Your task — In the entries that follow, the line with "23 | Recoveries" opens the range and the line with "## Basic Code Information" closes it; repeat that range exactly, both lines included.

Source material —
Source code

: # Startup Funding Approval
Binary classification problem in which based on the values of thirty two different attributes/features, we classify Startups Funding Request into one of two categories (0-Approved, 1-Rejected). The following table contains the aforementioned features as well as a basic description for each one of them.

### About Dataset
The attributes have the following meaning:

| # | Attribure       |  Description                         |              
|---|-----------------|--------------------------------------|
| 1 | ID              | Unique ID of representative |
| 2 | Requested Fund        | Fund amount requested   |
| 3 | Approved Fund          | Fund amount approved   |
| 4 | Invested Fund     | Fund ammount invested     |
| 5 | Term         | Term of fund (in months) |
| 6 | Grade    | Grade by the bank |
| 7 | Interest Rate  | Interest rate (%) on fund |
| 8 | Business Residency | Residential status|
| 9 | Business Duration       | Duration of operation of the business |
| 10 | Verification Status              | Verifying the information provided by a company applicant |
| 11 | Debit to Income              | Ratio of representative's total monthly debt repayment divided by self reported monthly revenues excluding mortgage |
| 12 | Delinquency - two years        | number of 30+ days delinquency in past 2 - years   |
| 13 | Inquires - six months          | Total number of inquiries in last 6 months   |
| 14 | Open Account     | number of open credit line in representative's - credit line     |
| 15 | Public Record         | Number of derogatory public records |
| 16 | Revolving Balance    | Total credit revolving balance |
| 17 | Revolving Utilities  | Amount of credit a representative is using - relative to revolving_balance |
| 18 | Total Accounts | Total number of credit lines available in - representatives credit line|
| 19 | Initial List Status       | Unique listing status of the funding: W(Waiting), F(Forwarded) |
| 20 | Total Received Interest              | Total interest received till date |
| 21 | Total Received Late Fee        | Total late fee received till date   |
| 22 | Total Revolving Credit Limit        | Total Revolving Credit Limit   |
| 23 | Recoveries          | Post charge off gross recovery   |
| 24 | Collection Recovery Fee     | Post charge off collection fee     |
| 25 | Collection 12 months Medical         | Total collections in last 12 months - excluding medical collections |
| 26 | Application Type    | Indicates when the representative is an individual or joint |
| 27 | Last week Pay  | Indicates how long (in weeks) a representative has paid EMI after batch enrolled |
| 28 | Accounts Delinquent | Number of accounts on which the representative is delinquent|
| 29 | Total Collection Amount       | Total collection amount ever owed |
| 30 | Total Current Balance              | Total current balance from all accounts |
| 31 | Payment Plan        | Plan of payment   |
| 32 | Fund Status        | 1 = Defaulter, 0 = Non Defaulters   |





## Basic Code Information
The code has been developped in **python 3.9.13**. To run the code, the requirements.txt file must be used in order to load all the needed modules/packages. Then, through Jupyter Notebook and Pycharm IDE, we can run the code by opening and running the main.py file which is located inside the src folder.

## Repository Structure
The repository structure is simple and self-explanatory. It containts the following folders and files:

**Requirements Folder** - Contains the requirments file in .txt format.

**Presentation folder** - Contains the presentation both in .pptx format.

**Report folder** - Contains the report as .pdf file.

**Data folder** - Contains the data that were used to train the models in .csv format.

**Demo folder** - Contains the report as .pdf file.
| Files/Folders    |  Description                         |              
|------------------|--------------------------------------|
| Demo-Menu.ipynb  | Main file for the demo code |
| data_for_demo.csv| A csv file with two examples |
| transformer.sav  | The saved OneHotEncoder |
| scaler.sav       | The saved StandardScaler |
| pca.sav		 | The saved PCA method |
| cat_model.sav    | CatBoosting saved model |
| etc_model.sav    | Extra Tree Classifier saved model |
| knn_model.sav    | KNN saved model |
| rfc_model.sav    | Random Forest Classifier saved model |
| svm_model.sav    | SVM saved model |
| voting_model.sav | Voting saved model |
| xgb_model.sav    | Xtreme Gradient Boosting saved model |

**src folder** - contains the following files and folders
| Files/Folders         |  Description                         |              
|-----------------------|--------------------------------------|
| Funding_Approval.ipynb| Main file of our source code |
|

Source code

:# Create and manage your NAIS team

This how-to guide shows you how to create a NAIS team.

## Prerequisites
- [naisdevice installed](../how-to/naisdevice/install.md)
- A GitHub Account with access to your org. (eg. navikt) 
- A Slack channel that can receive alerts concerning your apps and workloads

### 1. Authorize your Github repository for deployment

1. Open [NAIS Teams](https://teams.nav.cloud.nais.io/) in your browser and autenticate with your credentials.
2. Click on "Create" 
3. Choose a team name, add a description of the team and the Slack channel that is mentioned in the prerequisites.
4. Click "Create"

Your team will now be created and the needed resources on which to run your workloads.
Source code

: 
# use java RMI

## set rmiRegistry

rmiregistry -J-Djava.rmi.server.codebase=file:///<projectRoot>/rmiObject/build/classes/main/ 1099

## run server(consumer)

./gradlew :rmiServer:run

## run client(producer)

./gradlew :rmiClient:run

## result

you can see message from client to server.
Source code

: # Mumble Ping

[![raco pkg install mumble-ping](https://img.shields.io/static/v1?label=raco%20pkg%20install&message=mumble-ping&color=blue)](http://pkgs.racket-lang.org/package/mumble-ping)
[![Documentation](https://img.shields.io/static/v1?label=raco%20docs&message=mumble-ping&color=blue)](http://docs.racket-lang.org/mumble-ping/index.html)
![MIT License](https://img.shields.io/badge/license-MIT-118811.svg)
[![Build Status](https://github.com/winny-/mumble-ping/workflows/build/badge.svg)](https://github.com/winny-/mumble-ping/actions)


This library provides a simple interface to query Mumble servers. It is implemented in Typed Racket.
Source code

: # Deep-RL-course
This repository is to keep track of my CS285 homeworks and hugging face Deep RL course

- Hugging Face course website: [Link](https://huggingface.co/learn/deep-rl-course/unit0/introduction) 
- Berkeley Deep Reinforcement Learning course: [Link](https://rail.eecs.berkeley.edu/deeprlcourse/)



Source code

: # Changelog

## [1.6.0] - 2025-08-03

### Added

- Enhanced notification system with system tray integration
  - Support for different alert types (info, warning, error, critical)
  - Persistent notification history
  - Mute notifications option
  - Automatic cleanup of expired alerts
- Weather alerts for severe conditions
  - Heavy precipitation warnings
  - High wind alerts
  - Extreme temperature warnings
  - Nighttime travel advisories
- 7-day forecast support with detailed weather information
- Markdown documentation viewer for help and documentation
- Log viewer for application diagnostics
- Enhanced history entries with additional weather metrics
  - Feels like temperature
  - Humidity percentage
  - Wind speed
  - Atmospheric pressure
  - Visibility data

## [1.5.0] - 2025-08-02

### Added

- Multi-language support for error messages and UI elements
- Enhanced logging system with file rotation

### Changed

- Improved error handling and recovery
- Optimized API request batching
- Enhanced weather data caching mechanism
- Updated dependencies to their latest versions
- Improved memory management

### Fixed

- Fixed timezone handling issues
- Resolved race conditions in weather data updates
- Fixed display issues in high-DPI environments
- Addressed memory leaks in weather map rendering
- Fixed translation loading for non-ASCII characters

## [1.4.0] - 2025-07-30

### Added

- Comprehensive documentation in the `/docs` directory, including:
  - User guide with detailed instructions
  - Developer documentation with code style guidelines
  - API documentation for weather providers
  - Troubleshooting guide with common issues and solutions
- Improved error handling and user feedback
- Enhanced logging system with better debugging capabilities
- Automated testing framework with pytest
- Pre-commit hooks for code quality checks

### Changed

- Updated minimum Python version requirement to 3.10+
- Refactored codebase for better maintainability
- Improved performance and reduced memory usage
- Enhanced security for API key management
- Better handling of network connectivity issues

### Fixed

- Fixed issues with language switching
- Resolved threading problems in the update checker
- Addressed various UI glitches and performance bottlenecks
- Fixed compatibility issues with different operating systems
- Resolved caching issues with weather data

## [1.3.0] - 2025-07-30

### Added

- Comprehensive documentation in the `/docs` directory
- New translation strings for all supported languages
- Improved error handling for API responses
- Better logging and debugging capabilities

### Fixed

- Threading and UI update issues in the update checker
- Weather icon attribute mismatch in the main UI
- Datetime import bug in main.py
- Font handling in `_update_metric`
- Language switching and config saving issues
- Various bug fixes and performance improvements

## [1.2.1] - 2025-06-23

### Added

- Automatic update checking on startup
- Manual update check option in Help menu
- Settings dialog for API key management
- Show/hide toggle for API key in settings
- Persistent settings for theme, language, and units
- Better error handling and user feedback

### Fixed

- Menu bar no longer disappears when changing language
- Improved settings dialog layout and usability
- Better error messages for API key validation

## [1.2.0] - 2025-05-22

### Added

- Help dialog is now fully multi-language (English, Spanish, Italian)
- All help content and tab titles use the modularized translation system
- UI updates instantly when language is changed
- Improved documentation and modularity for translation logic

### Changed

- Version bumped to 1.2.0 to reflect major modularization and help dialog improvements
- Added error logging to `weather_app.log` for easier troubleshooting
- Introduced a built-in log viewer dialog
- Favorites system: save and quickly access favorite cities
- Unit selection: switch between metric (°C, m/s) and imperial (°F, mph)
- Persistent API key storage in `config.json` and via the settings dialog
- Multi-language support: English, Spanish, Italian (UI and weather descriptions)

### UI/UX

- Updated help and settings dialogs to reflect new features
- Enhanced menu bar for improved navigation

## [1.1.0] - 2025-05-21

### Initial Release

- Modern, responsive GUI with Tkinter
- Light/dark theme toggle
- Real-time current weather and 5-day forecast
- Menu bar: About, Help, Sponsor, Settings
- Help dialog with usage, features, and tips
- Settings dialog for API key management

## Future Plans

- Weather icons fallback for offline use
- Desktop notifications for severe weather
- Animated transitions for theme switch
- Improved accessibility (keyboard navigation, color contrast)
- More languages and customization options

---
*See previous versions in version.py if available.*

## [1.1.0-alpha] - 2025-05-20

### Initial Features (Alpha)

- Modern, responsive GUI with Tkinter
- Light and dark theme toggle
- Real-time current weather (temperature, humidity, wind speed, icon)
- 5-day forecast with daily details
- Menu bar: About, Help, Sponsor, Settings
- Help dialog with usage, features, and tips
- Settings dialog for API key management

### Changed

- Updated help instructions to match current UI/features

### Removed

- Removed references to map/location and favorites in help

Response —
| 23 | Recoveries          | Post charge off gross recovery   |
| 24 | Collection Recovery Fee     | Post charge off collection fee     |
| 25 | Collection 12 months Medical         | Total collections in last 12 months - excluding medical collections |
| 26 | Application Type    | Indicates when the representative is an individual or joint |
| 27 | Last week Pay  | Indicates how long (in weeks) a representative has paid EMI after batch enrolled |
| 28 | Accounts Delinquent | Number of accounts on which the representative is delinquent|
| 29 | Total Collection Amount       | Total collection amount ever owed |
| 30 | Total Current Balance              | Total current balance from all accounts |
| 31 | Payment Plan        | Plan of payment   |
| 32 | Fund Status        | 1 = Defaulter, 0 = Non Defaulters   |





## Basic Code Information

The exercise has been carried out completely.